Non mi è piaciuta l’ultima puntata di “C’è posta per te” nel corso della quale Cavani ha donato una cifra di denaro e giocattoli per le figlie ad un napoletano rimasto senza casa e senza lavoro.
Chi è in difficoltà merita aiuto e non elemosina. Specialmente quando l’elemosina diventa uno spettacolo televisivo e viene palesata da un campione come Cavani.
Il povero Mario, questo il nome del disoccupato napoletano, ha dovuto sciorinare di fronte a milioni di persone tutta la sua triste vicenda. Senza reddito e senza tetto. L’unica consolazione in tanta sventura: il Napoli. Ed ecco materializzarsi la “sorpresona”. Dalla lettera televisiva spunta Cavani che, dopo ampio e sincero spargimento di lacrime, tira fuori il portafogli con una somma di denaro per Mario e la sua famiglia.
E’ bene ricordare che queste sceneggiate televisive – confezionate con maestria da Maria De Filippi – non sono certo delle sorprese. Vengono meticolosamente preparate in ogni dettaglio per scatenare la lacrima catodica. I campioni del calcio si prestano alla messa in scena ricavandone ampia pubblicità.
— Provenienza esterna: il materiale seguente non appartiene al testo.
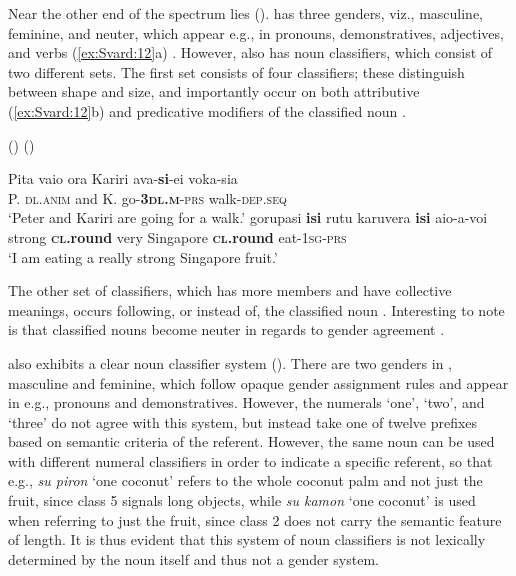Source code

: \documentclass[output=collectionpaper]{langsci/langscibook}
\begin{document}
Near the other end of the spectrum lies  ().  has three genders, viz., masculine, feminine, and neuter, which appear e.g., in pronouns, demonstratives, adjectives, and verbs (\ref{ex:Svard:12}a) \citep{Robinson2011}. However,  also has noun classifiers, which consist of two different sets. The first set consists of four classifiers; these distinguish between shape and size, and importantly occur on both attributive (\ref{ex:Svard:12}b) and predicative modifiers of the classified noun \citep[50]{Robinson2011}.


\ea
\label{ex:Svard:12}
 () (\citealt[149, 50]{Robinson2011})\\
\begin{xlist}
\ex
\gll Pita vaio ora Kariri ava-\textbf{si}{}-ei voka-sia\\
     P. \textsc{dl.anim} and K. go-\textsc{\textbf{3dl.m}}\textsc{{}-prs} walk-\textsc{dep.seq}\\
\glt `Peter and Kariri are going for a walk.'
\ex
\gll gorupasi \textbf{isi} rutu karuvera \textbf{isi} aio-a-voi\\
     strong \textsc{\textbf{cl.}}\textbf{round} very Singapore \textsc{\textbf{cl}}\textbf{.round} eat-\textsc{1sg-prs}\\
\glt `I am eating a really strong Singapore fruit.'
\end{xlist}
\z


The other set of classifiers, which has more members and have collective meanings, occurs following, or instead of, the classified noun \citep[51]{Robinson2011}. Interesting to note is that classified nouns become neuter in regards to gender agreement \citep[53]{Robinson2011}.


 also exhibits a clear noun classifier system (). There are two genders in , masculine and feminine, which follow opaque gender assignment rules and appear in e.g., pronouns and demonstratives. However, the numerals `one', `two', and `three' do not agree with this system, but instead take one of twelve prefixes based on semantic criteria of the referent. However, the same noun can be used with different numeral classifiers in order to indicate a specific referent, so that e.g., \textit{su piron} `one coconut' refers to the whole coconut palm and not just the fruit, since class 5 signals long objects, while \textit{su kamon} `one coconut' is used when referring to just the fruit, since class 2 does not carry the semantic feature of length. It is thus evident that this system of noun classifiers is not lexically determined by the noun itself and thus not a gender system.
\end{document}
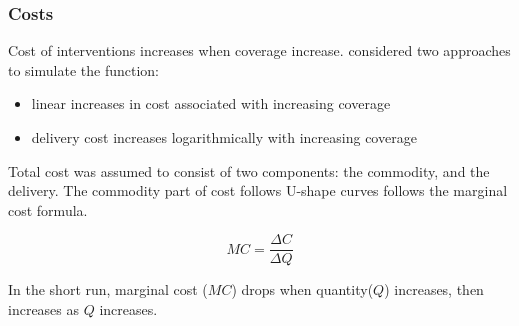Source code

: \documentclass[a4paper, 12pt, twoside]{report}
\begin{document}
\subsubsection{Costs}
Cost of interventions increases when coverage increase.\cite{Winskill2017a} considered two approaches to simulate the function:

\begin{itemize}
	\item linear increases in cost associated with increasing coverage
	\item delivery cost increases logarithmically with increasing coverage
\end{itemize}

Total cost was assumed to consist of two components: the commodity, and the delivery. The commodity part of cost follows U-shape curves follows the marginal cost formula.

\begin{equation}
MC = \frac{\Delta C}{\Delta Q}
\end{equation}

In the short run, marginal cost ($MC$) drops when quantity($Q$) increases, then increases as $Q$ increases.

\end{document}
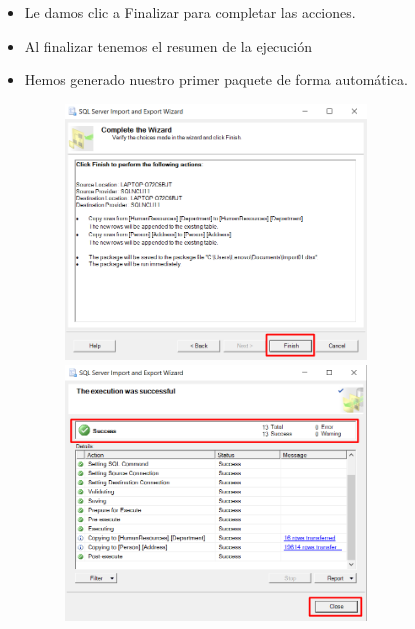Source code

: \documentclass{article}
\begin{document}
\begin{itemize}
\item Le damos clic a Finalizar para completar las acciones.
\item Al finalizar tenemos el resumen de la ejecución
\item Hemos generado nuestro primer paquete de forma automática.
	\begin{figure}[htb]
		\begin{center}
			\includegraphics[width=8cm]{./images/Tarea1_9}
			\includegraphics[width=8cm]{./images/Tarea1_10}
		\end{center}
	\end{figure}

\newpage


\end{itemize}
\end{document}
Il povero Mario ha incarnato tutti gli stereotipi antimeridionali: povero, disoccupato con prole ma malato del Napoli. I leghisti gongolano contro i terroni. Cavani, ne sono certo inconsapevolmente, ha contribuito ad alimentare questo pregiudizio sociale. Triste sceneggiata e triste vicenda nella quale una famiglia bisognosa d’aiuto debba scrivere a “C’è posta per te” piuttosto che ai Servizi Sociali. Triste pantomima e triste paese quello nel cui un pover’uomo (così l’ha definito la moglie stessa) in difficoltà, debba esser umiliato in televisione e trasformato in un fenomeno da baraccone per ricevere l’aiuto che merita.